▶ **Task goal**
Find every line in the records below that holds the word "Coordonné" and copy it.

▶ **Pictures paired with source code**
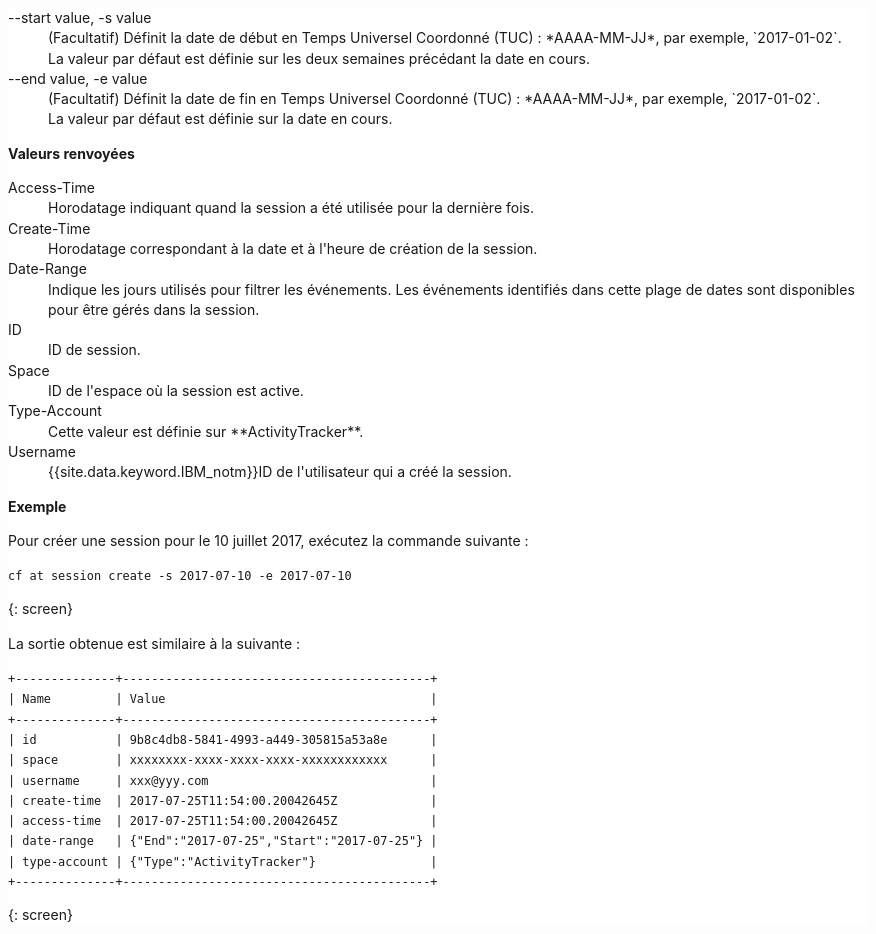 <dl>
  <dt>--start value, -s value</dt>
  <dd>(Facultatif) Définit la date de début en Temps Universel Coordonné (TUC) : *AAAA-MM-JJ*, par exemple, `2017-01-02`. <br>La valeur par défaut est définie sur les deux semaines précédant la date en cours.
  </dd>
  
  <dt>--end value, -e value</dt>
  <dd>(Facultatif) Définit la date de fin en Temps Universel Coordonné (TUC) : *AAAA-MM-JJ*, par exemple, `2017-01-02`. <br>La valeur par défaut est définie sur la date en cours. 
  </dd>
 </dl>

**Valeurs renvoyées**

<dl>
<dt>Access-Time</dt>
<dd>Horodatage indiquant quand la session a été utilisée pour la dernière fois.</dd>

<dt>Create-Time</dt>
<dd>Horodatage correspondant à la date et à l'heure de création de la session.</dd>

<dt>Date-Range</dt>
<dd>Indique les jours utilisés pour filtrer les événements. Les événements identifiés dans cette plage de dates sont disponibles pour être gérés dans la session.</dd>

<dt>ID</dt>
<dd>ID de session.</dd>

<dt>Space</dt>
<dd>ID de l'espace où la session est active.</dd>

<dt>Type-Account</dt>
<dd>Cette valeur est définie sur **ActivityTracker**.</dd>

<dt>Username</dt>
<dd>{{site.data.keyword.IBM_notm}}ID de l'utilisateur qui a créé la session.</dd>
</dl>


**Exemple**

Pour créer une session pour le 10 juillet 2017, exécutez la commande suivante :

```
cf at session create -s 2017-07-10 -e 2017-07-10
```
{: screen}

La sortie obtenue est similaire à la suivante :

```
+--------------+-------------------------------------------+
| Name         | Value                                     |
+--------------+-------------------------------------------+
| id           | 9b8c4db8-5841-4993-a449-305815a53a8e      |
| space        | xxxxxxxx-xxxx-xxxx-xxxx-xxxxxxxxxxxx      |
| username     | xxx@yyy.com                               |
| create-time  | 2017-07-25T11:54:00.20042645Z             |
| access-time  | 2017-07-25T11:54:00.20042645Z             |
| date-range   | {"End":"2017-07-25","Start":"2017-07-25"} |
| type-account | {"Type":"ActivityTracker"}                |
+--------------+-------------------------------------------+
```
{: screen}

▶ **Answer**
  <dd>(Facultatif) Définit la date de début en Temps Universel Coordonné (TUC) : *AAAA-MM-JJ*, par exemple, `2017-01-02`. <br>La valeur par défaut est définie sur les deux semaines précédant la date en cours.
  <dd>(Facultatif) Définit la date de fin en Temps Universel Coordonné (TUC) : *AAAA-MM-JJ*, par exemple, `2017-01-02`. <br>La valeur par défaut est définie sur la date en cours. 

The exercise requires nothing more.